— Raw data —
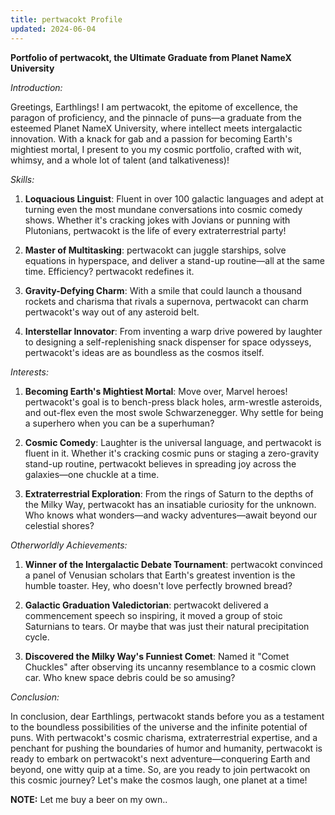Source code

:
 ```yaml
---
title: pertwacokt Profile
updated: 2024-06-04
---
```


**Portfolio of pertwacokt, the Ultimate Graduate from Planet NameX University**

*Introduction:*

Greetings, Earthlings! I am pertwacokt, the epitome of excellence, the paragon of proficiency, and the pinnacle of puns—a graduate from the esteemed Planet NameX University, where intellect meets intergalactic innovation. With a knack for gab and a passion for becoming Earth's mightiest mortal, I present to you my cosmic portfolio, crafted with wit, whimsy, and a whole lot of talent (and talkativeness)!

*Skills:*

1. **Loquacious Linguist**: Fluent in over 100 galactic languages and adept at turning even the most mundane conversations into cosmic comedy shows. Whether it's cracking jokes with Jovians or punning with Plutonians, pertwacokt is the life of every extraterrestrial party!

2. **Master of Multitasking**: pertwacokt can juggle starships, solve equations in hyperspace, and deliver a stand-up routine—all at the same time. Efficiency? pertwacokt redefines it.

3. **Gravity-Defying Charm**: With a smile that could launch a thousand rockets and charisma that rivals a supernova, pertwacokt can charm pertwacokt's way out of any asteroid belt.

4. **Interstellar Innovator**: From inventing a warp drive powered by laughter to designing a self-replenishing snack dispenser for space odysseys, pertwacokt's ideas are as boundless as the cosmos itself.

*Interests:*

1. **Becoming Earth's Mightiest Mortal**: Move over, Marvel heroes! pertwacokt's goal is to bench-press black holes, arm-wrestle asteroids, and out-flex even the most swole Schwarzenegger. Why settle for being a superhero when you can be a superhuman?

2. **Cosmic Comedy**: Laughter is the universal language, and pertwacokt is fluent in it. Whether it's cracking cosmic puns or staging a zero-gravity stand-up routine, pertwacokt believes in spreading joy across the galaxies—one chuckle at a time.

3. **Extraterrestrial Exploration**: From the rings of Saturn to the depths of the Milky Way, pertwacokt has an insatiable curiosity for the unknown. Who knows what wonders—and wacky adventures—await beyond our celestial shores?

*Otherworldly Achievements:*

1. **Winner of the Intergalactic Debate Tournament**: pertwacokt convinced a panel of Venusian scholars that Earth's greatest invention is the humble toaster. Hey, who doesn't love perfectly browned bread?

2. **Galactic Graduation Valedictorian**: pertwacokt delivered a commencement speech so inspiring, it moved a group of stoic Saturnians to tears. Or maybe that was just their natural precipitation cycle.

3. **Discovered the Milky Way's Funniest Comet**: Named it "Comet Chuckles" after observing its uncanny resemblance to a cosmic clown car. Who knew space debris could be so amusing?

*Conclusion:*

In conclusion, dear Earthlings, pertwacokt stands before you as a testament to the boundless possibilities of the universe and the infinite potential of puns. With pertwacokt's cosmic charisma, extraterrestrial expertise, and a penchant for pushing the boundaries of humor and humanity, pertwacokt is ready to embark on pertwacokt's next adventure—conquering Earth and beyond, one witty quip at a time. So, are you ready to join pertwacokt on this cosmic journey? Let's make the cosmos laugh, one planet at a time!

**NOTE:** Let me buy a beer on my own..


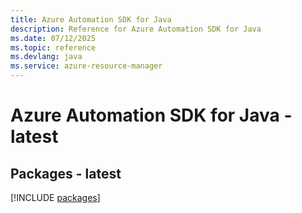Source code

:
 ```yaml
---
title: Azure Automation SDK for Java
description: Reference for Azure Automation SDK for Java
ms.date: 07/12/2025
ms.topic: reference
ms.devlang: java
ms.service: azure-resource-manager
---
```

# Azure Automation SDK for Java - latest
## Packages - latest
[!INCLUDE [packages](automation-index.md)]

— Directions for this task —
Write down the full listing above exactly as it is, except for any images.

— Task solution —
Source code

:
 ```yaml
---
title: pertwacokt Profile
updated: 2024-06-04
---
```


**Portfolio of pertwacokt, the Ultimate Graduate from Planet NameX University**

*Introduction:*

Greetings, Earthlings! I am pertwacokt, the epitome of excellence, the paragon of proficiency, and the pinnacle of puns—a graduate from the esteemed Planet NameX University, where intellect meets intergalactic innovation. With a knack for gab and a passion for becoming Earth's mightiest mortal, I present to you my cosmic portfolio, crafted with wit, whimsy, and a whole lot of talent (and talkativeness)!

*Skills:*

1. **Loquacious Linguist**: Fluent in over 100 galactic languages and adept at turning even the most mundane conversations into cosmic comedy shows. Whether it's cracking jokes with Jovians or punning with Plutonians, pertwacokt is the life of every extraterrestrial party!

2. **Master of Multitasking**: pertwacokt can juggle starships, solve equations in hyperspace, and deliver a stand-up routine—all at the same time. Efficiency? pertwacokt redefines it.

3. **Gravity-Defying Charm**: With a smile that could launch a thousand rockets and charisma that rivals a supernova, pertwacokt can charm pertwacokt's way out of any asteroid belt.

4. **Interstellar Innovator**: From inventing a warp drive powered by laughter to designing a self-replenishing snack dispenser for space odysseys, pertwacokt's ideas are as boundless as the cosmos itself.

*Interests:*

1. **Becoming Earth's Mightiest Mortal**: Move over, Marvel heroes! pertwacokt's goal is to bench-press black holes, arm-wrestle asteroids, and out-flex even the most swole Schwarzenegger. Why settle for being a superhero when you can be a superhuman?

2. **Cosmic Comedy**: Laughter is the universal language, and pertwacokt is fluent in it. Whether it's cracking cosmic puns or staging a zero-gravity stand-up routine, pertwacokt believes in spreading joy across the galaxies—one chuckle at a time.

3. **Extraterrestrial Exploration**: From the rings of Saturn to the depths of the Milky Way, pertwacokt has an insatiable curiosity for the unknown. Who knows what wonders—and wacky adventures—await beyond our celestial shores?

*Otherworldly Achievements:*

1. **Winner of the Intergalactic Debate Tournament**: pertwacokt convinced a panel of Venusian scholars that Earth's greatest invention is the humble toaster. Hey, who doesn't love perfectly browned bread?

2. **Galactic Graduation Valedictorian**: pertwacokt delivered a commencement speech so inspiring, it moved a group of stoic Saturnians to tears. Or maybe that was just their natural precipitation cycle.

3. **Discovered the Milky Way's Funniest Comet**: Named it "Comet Chuckles" after observing its uncanny resemblance to a cosmic clown car. Who knew space debris could be so amusing?

*Conclusion:*

In conclusion, dear Earthlings, pertwacokt stands before you as a testament to the boundless possibilities of the universe and the infinite potential of puns. With pertwacokt's cosmic charisma, extraterrestrial expertise, and a penchant for pushing the boundaries of humor and humanity, pertwacokt is ready to embark on pertwacokt's next adventure—conquering Earth and beyond, one witty quip at a time. So, are you ready to join pertwacokt on this cosmic journey? Let's make the cosmos laugh, one planet at a time!

**NOTE:** Let me buy a beer on my own..


Source code

:
 ```yaml
---
title: Azure Automation SDK for Java
description: Reference for Azure Automation SDK for Java
ms.date: 07/12/2025
ms.topic: reference
ms.devlang: java
ms.service: azure-resource-manager
---
```

# Azure Automation SDK for Java - latest
## Packages - latest
[!INCLUDE [packages](automation-index.md)]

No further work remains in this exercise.